Table of Contents
Introduction
Collecting metrics about your servers, applications, and traffic is a critical part of an application development project. There are many things that can go wrong in production systems, and collecting and organizing data can help you pinpoint bottlenecks and problems in your infrastructure.
In this article, we will discuss Graphite and StatsD, and how they can help form the basis of monitoring infrastructure. You can also try it on your own with our Hosted Graphite trial account - sign up for the free trial here.
Graphite is a library made up of several components. We’ll take a brief look at each component here:
Key Takeaways
- Collecting metrics for servers, applications, and traffic is crucial for identifying and addressing issues in production systems. It helps in pinpointing bottlenecks and problems in your infrastructure.

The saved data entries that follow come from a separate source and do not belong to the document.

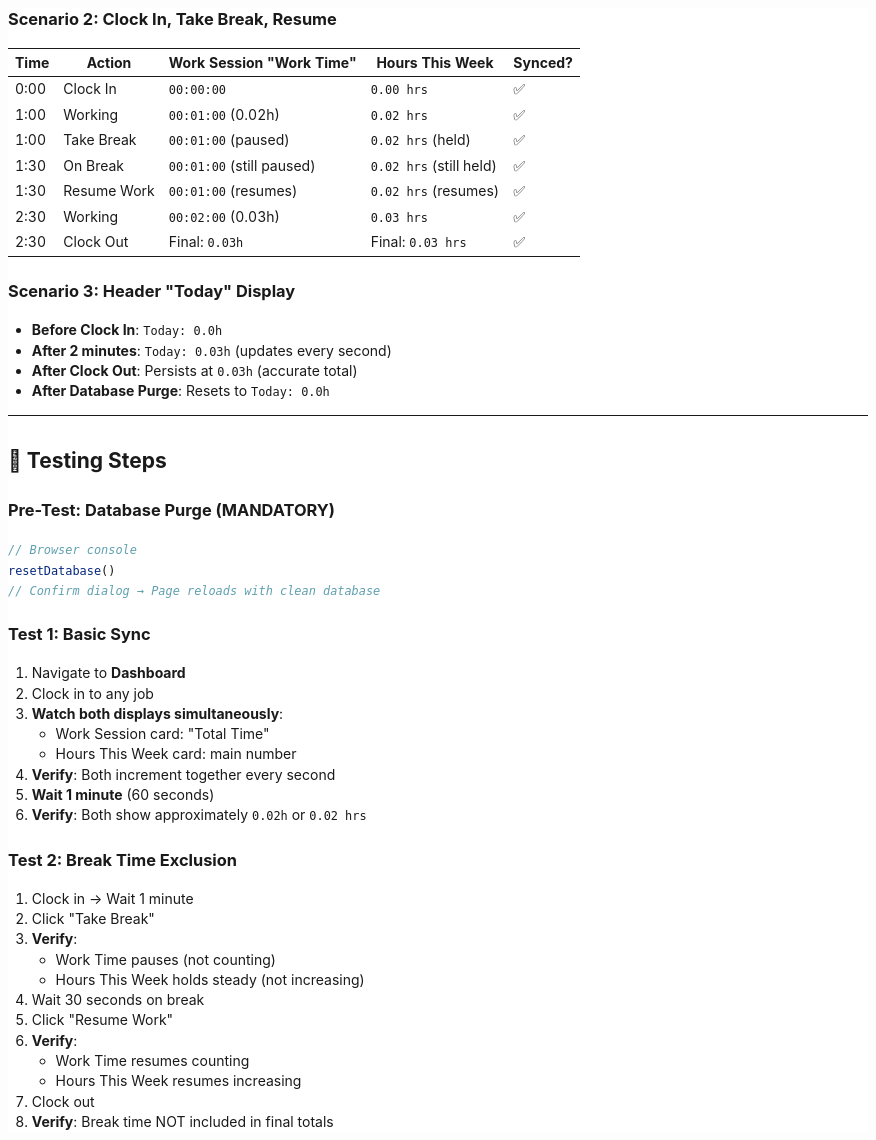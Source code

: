 ### Scenario 2: Clock In, Take Break, Resume

| Time | Action | Work Session "Work Time" | Hours This Week | Synced? |
|------|--------|--------------------------|-----------------|---------|
| 0:00 | Clock In | `00:00:00` | `0.00 hrs` | ✅ |
| 1:00 | Working | `00:01:00` (0.02h) | `0.02 hrs` | ✅ |
| 1:00 | Take Break | `00:01:00` (paused) | `0.02 hrs` (held) | ✅ |
| 1:30 | On Break | `00:01:00` (still paused) | `0.02 hrs` (still held) | ✅ |
| 1:30 | Resume Work | `00:01:00` (resumes) | `0.02 hrs` (resumes) | ✅ |
| 2:30 | Working | `00:02:00` (0.03h) | `0.03 hrs` | ✅ |
| 2:30 | Clock Out | Final: `0.03h` | Final: `0.03 hrs` | ✅ |

### Scenario 3: Header "Today" Display

- **Before Clock In**: `Today: 0.0h`
- **After 2 minutes**: `Today: 0.03h` (updates every second)
- **After Clock Out**: Persists at `0.03h` (accurate total)
- **After Database Purge**: Resets to `Today: 0.0h`

---

## 🧪 Testing Steps

### Pre-Test: Database Purge (MANDATORY)

```javascript
// Browser console
resetDatabase()
// Confirm dialog → Page reloads with clean database
```

### Test 1: Basic Sync

1. Navigate to **Dashboard**
2. Clock in to any job
3. **Watch both displays simultaneously**:
   - Work Session card: "Total Time"
   - Hours This Week card: main number
4. **Verify**: Both increment together every second
5. **Wait 1 minute** (60 seconds)
6. **Verify**: Both show approximately `0.02h` or `0.02 hrs`

### Test 2: Break Time Exclusion

1. Clock in → Wait 1 minute
2. Click "Take Break"
3. **Verify**: 
   - Work Time pauses (not counting)
   - Hours This Week holds steady (not increasing)
4. Wait 30 seconds on break
5. Click "Resume Work"
6. **Verify**:
   - Work Time resumes counting
   - Hours This Week resumes increasing
7. Clock out
8. **Verify**: Break time NOT included in final totals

- Graphite is introduced as a monitoring solution with several components, including the Graphite web application for creating and saving graphs, Carbon as the storage backend, and Whisper for data storage, which allows for different resolutions of data.
- StatsD, a node.js application, is discussed as a tool to transmit data points related to networks, servers, and applications, which can then be visualized in graphs.
- To handle the increased load, horizontal scaling for StatsD is mentioned, including the use of a StatsD Cluster Proxy that uses consistent hashing to ensure accurate metric aggregation.
Graphite web application
Graphite web application is the place where you can create graphs and plot data. The web application allows you to save graph properties and layouts.
Carbon
Carbon is the storage backend for graphite. Carbon is essentially a daemon that can be configured to run on TCP/UDP ports. To handle the increasing load and configure replication and sharding, multiple carbon daemon can be run on the same host, or multiple hosts, and can be load distributed using carbon relay.
Whisper
Whisper is a database format that graphite uses to store the data.
Whisper allows for higher resolutions (seconds per point) of recent data to degrade into lower resolutions for long-term retention of historical data.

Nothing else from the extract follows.